When there was this outbreak in Germany in 2011, the finger of blame was naturally pointed first at this EHEC O157:H7 strain, which is still the most common. However, after two weeks of investigation, it was revealed that a new strain of E. coli, O104:H4 was to blame. This previously almost unknown strain, unlike EHEC O157:H7, can only attach itself to the cells of human intestines and is not present in animals. These properties show that it is of human origin (See below “A new nomenclature to better trace the origin of the disease”). “This information was quickly ‘forgotten’. As a veterinary bacteriologist, I was annoyed at the fact that, in the case of an epidemic, the finger of blame is systematically pointed at animals, particularly when the symptoms suggest infection by the E. coli bacteria. I will concede that in the case of the O157:H7 strain, animal origin is not to be doubted as the cause. In other cases, the source is very different. I was determined to contribute to this article after reading a comment by a member of the public on the website of a Belgian television channel. A short while after the outbreak of the epidemic, a journalist announced that several French people had also been infected, but that it involved another strain of the bacteria. The individuals concerned had indeed eaten hamburgers. Therefore the journalist was right, yet one of the readers of the article made the following comment. ‘Another strain, come on, the scientists are taking us for idiots’. This comment perfectly demonstrates the kind of incomprehension that prevailed due to the fact that the problem had not been properly explained to the wider public”, laments the researcher.

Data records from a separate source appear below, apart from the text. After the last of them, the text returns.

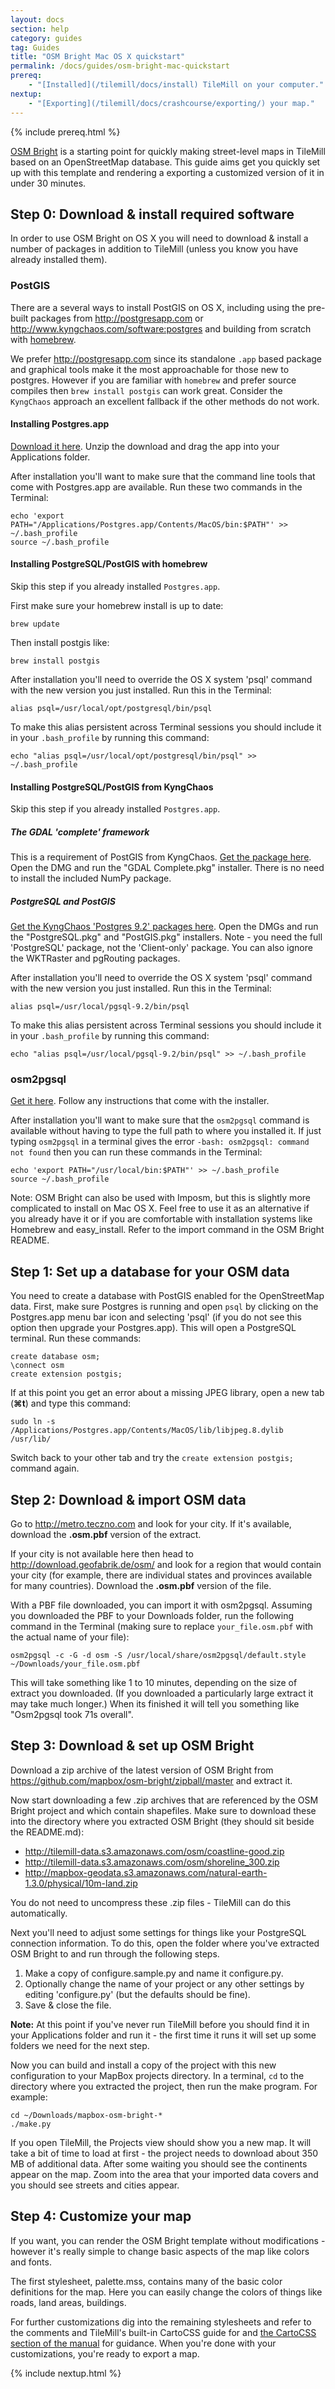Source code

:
 ```yaml
---
layout: docs
section: help
category: guides
tag: Guides
title: "OSM Bright Mac OS X quickstart"
permalink: /docs/guides/osm-bright-mac-quickstart
prereq:
    - "[Installed](/tilemill/docs/install) TileMill on your computer."
nextup:
    - "[Exporting](/tilemill/docs/crashcourse/exporting/) your map."
---
```


{% include prereq.html %}

[OSM Bright](https://github.com/mapbox/osm-bright) is a starting point for quickly making street-level maps in TileMill based on an OpenStreetMap database. This guide aims get you quickly set up with this template and rendering a exporting a customized version of it in under 30 minutes.

## Step 0: Download & install required software

In order to use OSM Bright on OS X you will need to download & install a number of packages in addition to TileMill (unless you know you have already installed them).

### PostGIS

There are a several ways to install PostGIS on OS X, including using the pre-built packages from <http://postgresapp.com> or <http://www.kyngchaos.com/software:postgres> and building from scratch with [homebrew](http://brew.sh).

We prefer <http://postgresapp.com> since its standalone `.app` based package and graphical tools make it the most approachable for those new to postgres. However if you are familiar with `homebrew` and prefer source compiles then `brew install postgis` can work great. Consider the `KyngChaos` approach an excellent fallback if the other methods do not work.

#### Installing Postgres.app

[Download it here](http://postgresapp.com/). Unzip the download and drag the app into your Applications folder.

After installation you'll want to make sure that the command line tools that come with Postgres.app are available. Run these two commands in the Terminal:

    echo 'export PATH="/Applications/Postgres.app/Contents/MacOS/bin:$PATH"' >> ~/.bash_profile
    source ~/.bash_profile

#### Installing PostgreSQL/PostGIS with homebrew

Skip this step if you already installed `Postgres.app`.

First make sure your homebrew install is up to date:

    brew update

Then install postgis like:

    brew install postgis

After installation you'll need to override the OS X system 'psql' command with the new version you just installed. Run this in the Terminal:

    alias psql=/usr/local/opt/postgresql/bin/psql

To make this alias persistent across Terminal sessions you should include it in your `.bash_profile` by running this command:

    echo "alias psql=/usr/local/opt/postgresql/bin/psql" >> ~/.bash_profile


#### Installing PostgreSQL/PostGIS from KyngChaos

Skip this step if you already installed `Postgres.app`.

##### The GDAL 'complete' framework

This is a requirement of PostGIS from KyngChaos. [Get the package here](http://www.kyngchaos.com/software/frameworks#gdal_complete). Open the DMG and run the "GDAL Complete.pkg" installer. There is no need to install the included NumPy package.

##### PostgreSQL and PostGIS

[Get the KyngChaos 'Postgres 9.2' packages here](http://www.kyngchaos.com/software:postgres). Open the DMGs and run the "PostgreSQL.pkg" and "PostGIS.pkg" installers. Note - you need the full 'PostgreSQL' package, not the 'Client-only' package. You can also ignore the WKTRaster and pgRouting packages.

After installation you'll need to override the OS X system 'psql' command with the new version you just installed. Run this in the Terminal:

    alias psql=/usr/local/pgsql-9.2/bin/psql

To make this alias persistent across Terminal sessions you should include it in your `.bash_profile` by running this command:

    echo "alias psql=/usr/local/pgsql-9.2/bin/psql" >> ~/.bash_profile

### osm2pgsql

[Get it here](http://cl.ly/0j0E0N1J3z0z). Follow any instructions that come with the installer.

After installation you'll want to make sure that the `osm2pgsql` command is available without having to type the full path to where you installed it. If just typing `osm2pgsql` in a terminal gives the error `-bash: osm2pgsql: command not found` then you can run these commands in the Terminal:

    echo 'export PATH="/usr/local/bin:$PATH"' >> ~/.bash_profile
    source ~/.bash_profile

Note: OSM Bright can also be used with Imposm, but this is slightly more complicated to install on Mac OS X. Feel free to use it as an alternative if you already have it or if you are comfortable with installation systems like Homebrew and easy\_install. Refer to the import command in the OSM Bright README. 

## Step 1: Set up a database for your OSM data

You need to create a database with PostGIS enabled for the OpenStreetMap data. First, make sure Postgres is running and open `psql` by clicking on the Postgres.app menu bar icon and selecting 'psql' (if you do not see this option then upgrade your Postgres.app). This will open a PostgreSQL terminal. Run these commands:

    create database osm;
    \connect osm
    create extension postgis;

If at this point you get an error about a missing JPEG library, open a new tab (**⌘t**) and type this command:

    sudo ln -s /Applications/Postgres.app/Contents/MacOS/lib/libjpeg.8.dylib /usr/lib/

Switch back to your other tab and try the `create extension postgis;` command again.

## Step 2: Download & import OSM data

Go to <http://metro.teczno.com> and look for your city. If it's available, download the **.osm.pbf** version of the extract.

If your city is not available here then head to <http://download.geofabrik.de/osm/> and look for a region that would contain your city (for example, there are individual states and provinces available for many countries). Download the **.osm.pbf** version of the file.

With a PBF file downloaded, you can import it with osm2pgsql. Assuming you downloaded the PBF to your Downloads folder, run the following command in the Terminal (making sure to replace `your_file.osm.pbf` with the actual name of your file):

    osm2pgsql -c -G -d osm -S /usr/local/share/osm2pgsql/default.style ~/Downloads/your_file.osm.pbf

This will take something like 1 to 10 minutes, depending on the size of extract you downloaded. (If you downloaded a particularly large extract it may take much longer.) When its finished it will tell you something like "Osm2pgsql took 71s overall".

## Step 3: Download & set up OSM Bright

Download a zip archive of the latest version of OSM Bright from <https://github.com/mapbox/osm-bright/zipball/master> and extract it.

Now start downloading a few .zip archives that are referenced by the OSM Bright project and which contain shapefiles. Make sure to download these into the directory where you extracted OSM Bright (they should sit beside the README.md):

 - http://tilemill-data.s3.amazonaws.com/osm/coastline-good.zip
 - http://tilemill-data.s3.amazonaws.com/osm/shoreline_300.zip
 - http://mapbox-geodata.s3.amazonaws.com/natural-earth-1.3.0/physical/10m-land.zip

You do not need to uncompress these .zip files - TileMill can do this automatically.

Next you'll need to adjust some settings for things like your PostgreSQL connection information. To do this, open the folder where you've extracted OSM Bright to and run through the following steps.

1. Make a copy of configure.sample.py and name it configure.py.
2. Optionally change the name of your project or any other settings by editing 'configure.py' (but the defaults should be fine).
3. Save & close the file.

**Note:** At this point if you've never run TileMill before you should find it in your Applications folder and run it - the first time it runs it will set up some folders we need for the next step.

Now you can build and install a copy of the project with this new configuration to your MapBox projects directory. In a terminal, `cd` to the directory where you extracted the project, then run the make program. For example:

    cd ~/Downloads/mapbox-osm-bright-*
    ./make.py

If you open TileMill, the Projects view should show you a new map. It will take a bit of time to load at first - the project needs to download about 350 MB of additional data. After some waiting you should see the continents appear on the map. Zoom into the area that your imported data covers and you should see streets and cities appear.

## Step 4: Customize your map

If you want, you can render the OSM Bright template without modifications - however it's really simple to change basic aspects of the map like colors and fonts.

The first stylesheet, palette.mss, contains many of the basic color definitions for the map. Here you can easily change the colors of things like roads, land areas, buildings.

For further customizations dig into the remaining stylesheets and refer to the comments and TileMill's built-in CartoCSS guide for and [the CartoCSS section of the manual](/tilemill/docs/manual/carto/) for guidance. When you're done with your customizations, you're ready to export a map. 

{% include nextup.html %}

From human to human via raw vegetables
It was difficult to identify the source of the outbreak, that is to say the actual food concerned, despite the fact that it seemed to be confined to Germany. The fact that cucumbers from Spain were blamed outright for the outbreak was clear proof of the difficulty in finding the culprit. “Epidemiological surveys pointed to this type of cucumber as the source of the contamination. However, this was only a suspected cause which for no apparent reason soon became accepted as an established fact and this was the first big mistake in contributing to the general confusion surrounding the epidemic.”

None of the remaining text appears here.